Good God, I thought as I read this book, look at these women having babies in these absurd circumstances, on their own terms, and, wow, how different each one is!  These women weren’t checking themselves into institutions to be delivered of their babies by strangers.  They were actively giving birth to their babies.

That was something I very much wanted to do.

When I was confronted, then, with what seemed like the door slamming shut on my natural birth plan, I decided I had to know if waiting just one more day was a possibility.  It could mean the difference between a painful, invasive induction and something more peaceful.  That Saturday afternoon, I managed to get in touch with a midwife who agreed to see me for a second opinion.

Melissa Hall Courtney, Cristen, and Henry, at an awards ceremony for Melissa / Photo credit: Mark Mahan / https://markmahan.com

Melissa examined me with a care, patience, and gentleness I’d never experienced in a medical setting.  I saw her wince at my own sharp intake of breath.  She explained everything she was seeing and feeling as she saw and felt it.  Then, she talked to me for almost half an hour about my options, folded her hands, and waited for my decision.

It was almost too much for me.  I had literally never been placed firmly in charge of my own body by a health professional.  There were no scare tactics or ultimatums; it was simply, “Here’s the information—all of the information.  Now what shall we do?”  It was the first time I’d really been given that sort of responsibility.  The dynamic was so different from anything I could remember having experienced with a care provider.   This woman wasn’t there to manage me.  She considered me capable and worthy of making my own decisions.

Most of all, though, Melissa showed me compassion.  She saw a human being in distress, not a liability risk or a scheduling problem.  I needed help and she was able to help, and that was all that mattered.  The value she placed on my body, on the sacredness of my first birth, and my right to make my own decisions carries forward to this day.

On that day, it was the respect she showed me that gave me the courage to make probably the most important decision I’ve ever made.  I left the provider who gave me only one option, for the provider who allowed me all of my options and showed me compassion and respect.

It was after dusk when I got home from that appointment, and I went into labor before dawn.  I went back to Baby Catcher for more courage.  A note in my journal from that morning reads, “Thoughts: All the women who have done this before me.”

Ten hours later, I gave birth to my baby, naturally and unmedicated, no complications.

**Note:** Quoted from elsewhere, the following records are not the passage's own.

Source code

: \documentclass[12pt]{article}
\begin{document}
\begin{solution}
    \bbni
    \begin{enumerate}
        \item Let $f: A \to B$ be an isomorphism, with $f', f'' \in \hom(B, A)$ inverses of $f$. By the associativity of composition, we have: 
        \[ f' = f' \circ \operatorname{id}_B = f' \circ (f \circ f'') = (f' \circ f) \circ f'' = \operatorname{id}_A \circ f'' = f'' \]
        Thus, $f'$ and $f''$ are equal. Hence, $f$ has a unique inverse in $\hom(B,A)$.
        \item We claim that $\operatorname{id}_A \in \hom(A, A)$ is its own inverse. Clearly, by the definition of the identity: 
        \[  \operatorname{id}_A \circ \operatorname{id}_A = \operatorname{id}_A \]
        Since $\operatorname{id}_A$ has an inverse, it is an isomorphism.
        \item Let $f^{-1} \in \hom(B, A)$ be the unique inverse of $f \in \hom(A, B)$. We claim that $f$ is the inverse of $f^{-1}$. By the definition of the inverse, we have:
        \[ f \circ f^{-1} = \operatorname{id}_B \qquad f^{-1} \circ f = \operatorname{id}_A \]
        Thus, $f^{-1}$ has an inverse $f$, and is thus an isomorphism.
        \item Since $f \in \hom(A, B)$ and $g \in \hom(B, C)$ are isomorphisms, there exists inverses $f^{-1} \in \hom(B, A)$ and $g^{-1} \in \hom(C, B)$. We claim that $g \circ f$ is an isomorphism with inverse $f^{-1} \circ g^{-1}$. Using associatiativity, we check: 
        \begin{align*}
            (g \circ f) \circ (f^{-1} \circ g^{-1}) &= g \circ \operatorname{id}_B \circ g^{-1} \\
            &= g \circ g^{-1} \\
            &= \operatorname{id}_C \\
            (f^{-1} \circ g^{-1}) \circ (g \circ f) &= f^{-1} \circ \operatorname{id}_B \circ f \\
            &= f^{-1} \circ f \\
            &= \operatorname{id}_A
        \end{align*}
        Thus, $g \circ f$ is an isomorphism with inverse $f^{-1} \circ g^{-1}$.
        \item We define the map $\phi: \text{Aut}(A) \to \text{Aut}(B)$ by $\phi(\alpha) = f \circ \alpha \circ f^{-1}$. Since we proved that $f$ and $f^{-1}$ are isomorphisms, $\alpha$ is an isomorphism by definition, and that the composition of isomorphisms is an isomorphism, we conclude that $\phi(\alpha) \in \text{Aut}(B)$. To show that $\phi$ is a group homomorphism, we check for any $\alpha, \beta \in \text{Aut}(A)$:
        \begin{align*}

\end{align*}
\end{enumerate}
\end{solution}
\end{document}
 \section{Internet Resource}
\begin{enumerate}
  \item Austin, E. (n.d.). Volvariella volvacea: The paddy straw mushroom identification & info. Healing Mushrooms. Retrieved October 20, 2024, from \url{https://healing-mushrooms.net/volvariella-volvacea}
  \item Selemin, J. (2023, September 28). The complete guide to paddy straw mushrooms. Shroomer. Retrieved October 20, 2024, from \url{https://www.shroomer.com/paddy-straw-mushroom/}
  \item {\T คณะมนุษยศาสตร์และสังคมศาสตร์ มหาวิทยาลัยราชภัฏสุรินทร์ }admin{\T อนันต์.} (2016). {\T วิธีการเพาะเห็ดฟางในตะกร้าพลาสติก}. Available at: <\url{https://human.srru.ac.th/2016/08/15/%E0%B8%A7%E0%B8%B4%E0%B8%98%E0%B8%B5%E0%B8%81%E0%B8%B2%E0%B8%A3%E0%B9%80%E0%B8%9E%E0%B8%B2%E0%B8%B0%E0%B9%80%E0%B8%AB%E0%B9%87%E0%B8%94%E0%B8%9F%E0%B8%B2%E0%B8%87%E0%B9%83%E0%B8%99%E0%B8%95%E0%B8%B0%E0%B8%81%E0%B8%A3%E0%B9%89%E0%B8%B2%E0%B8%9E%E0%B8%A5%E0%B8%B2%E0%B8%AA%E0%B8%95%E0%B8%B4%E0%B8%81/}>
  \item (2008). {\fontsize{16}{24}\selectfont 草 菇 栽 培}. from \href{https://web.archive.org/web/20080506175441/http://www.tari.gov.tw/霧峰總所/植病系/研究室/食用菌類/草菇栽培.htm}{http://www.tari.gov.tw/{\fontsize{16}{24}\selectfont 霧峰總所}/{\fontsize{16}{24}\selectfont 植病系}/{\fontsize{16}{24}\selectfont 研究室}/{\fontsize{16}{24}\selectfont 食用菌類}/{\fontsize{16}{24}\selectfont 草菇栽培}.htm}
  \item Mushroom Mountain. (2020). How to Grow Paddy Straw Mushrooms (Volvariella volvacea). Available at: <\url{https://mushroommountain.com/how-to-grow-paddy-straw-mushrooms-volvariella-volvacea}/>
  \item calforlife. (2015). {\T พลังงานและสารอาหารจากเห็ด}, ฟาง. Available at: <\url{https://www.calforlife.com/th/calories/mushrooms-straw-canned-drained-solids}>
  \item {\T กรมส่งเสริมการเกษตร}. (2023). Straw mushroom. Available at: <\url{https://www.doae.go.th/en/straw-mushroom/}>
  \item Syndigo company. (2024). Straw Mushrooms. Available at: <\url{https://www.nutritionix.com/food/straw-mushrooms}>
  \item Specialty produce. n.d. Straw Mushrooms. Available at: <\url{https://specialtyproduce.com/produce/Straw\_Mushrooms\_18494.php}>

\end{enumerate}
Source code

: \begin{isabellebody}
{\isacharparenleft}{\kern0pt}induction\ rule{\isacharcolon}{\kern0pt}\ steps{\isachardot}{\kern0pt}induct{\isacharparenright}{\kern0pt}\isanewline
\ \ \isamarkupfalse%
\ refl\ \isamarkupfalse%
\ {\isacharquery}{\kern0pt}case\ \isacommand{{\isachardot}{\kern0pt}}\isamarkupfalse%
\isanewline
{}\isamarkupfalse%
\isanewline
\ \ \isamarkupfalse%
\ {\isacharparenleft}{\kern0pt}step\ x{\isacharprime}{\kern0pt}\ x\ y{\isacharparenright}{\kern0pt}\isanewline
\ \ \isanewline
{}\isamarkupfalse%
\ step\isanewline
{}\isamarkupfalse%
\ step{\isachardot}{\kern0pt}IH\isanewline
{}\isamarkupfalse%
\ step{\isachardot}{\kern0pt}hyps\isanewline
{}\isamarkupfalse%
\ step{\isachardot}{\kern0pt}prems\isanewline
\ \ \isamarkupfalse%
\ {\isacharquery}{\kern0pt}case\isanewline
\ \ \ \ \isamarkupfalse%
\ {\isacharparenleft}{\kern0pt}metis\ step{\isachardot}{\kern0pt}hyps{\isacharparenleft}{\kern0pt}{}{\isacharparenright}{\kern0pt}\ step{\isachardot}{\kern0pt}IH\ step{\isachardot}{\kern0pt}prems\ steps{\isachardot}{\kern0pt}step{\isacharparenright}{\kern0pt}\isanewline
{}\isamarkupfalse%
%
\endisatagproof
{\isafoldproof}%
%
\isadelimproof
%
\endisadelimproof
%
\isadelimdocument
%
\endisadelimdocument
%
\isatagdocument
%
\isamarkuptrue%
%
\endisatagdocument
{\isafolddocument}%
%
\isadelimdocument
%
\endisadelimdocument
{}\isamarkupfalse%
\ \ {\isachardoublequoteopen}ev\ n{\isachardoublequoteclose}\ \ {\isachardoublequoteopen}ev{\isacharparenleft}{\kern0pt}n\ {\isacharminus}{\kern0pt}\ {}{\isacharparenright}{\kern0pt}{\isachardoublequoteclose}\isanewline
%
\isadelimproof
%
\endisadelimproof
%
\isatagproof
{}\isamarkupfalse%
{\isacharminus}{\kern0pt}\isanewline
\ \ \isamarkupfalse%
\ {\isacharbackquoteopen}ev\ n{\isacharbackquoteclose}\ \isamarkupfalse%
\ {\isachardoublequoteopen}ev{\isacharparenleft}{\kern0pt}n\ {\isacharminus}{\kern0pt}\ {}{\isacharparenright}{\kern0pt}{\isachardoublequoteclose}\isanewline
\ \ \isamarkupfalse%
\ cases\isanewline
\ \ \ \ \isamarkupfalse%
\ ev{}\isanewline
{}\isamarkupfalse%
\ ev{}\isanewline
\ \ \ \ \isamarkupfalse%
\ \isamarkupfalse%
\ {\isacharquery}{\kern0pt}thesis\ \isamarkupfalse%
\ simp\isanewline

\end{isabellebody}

Melissa caught him.  I pulled him up to me and cut his cord.  It was the single most strengthening experience of my life.

It wasn’t so much that I gave birth “according to plan,” but that someone in what I perceived as a position of authority handed my power back to me.  A midwife showed me that the choice was mine and always had been. I have carried that new feeling of trust in myself into parenting and even into a new career.

I decided after that day that every woman should have that opportunity. Birth matters. Our introductions to our babies matter.  Our bodies have value.

No one should ever stand in the way of a woman coming into her own strength as a mother, in the act that makes her one.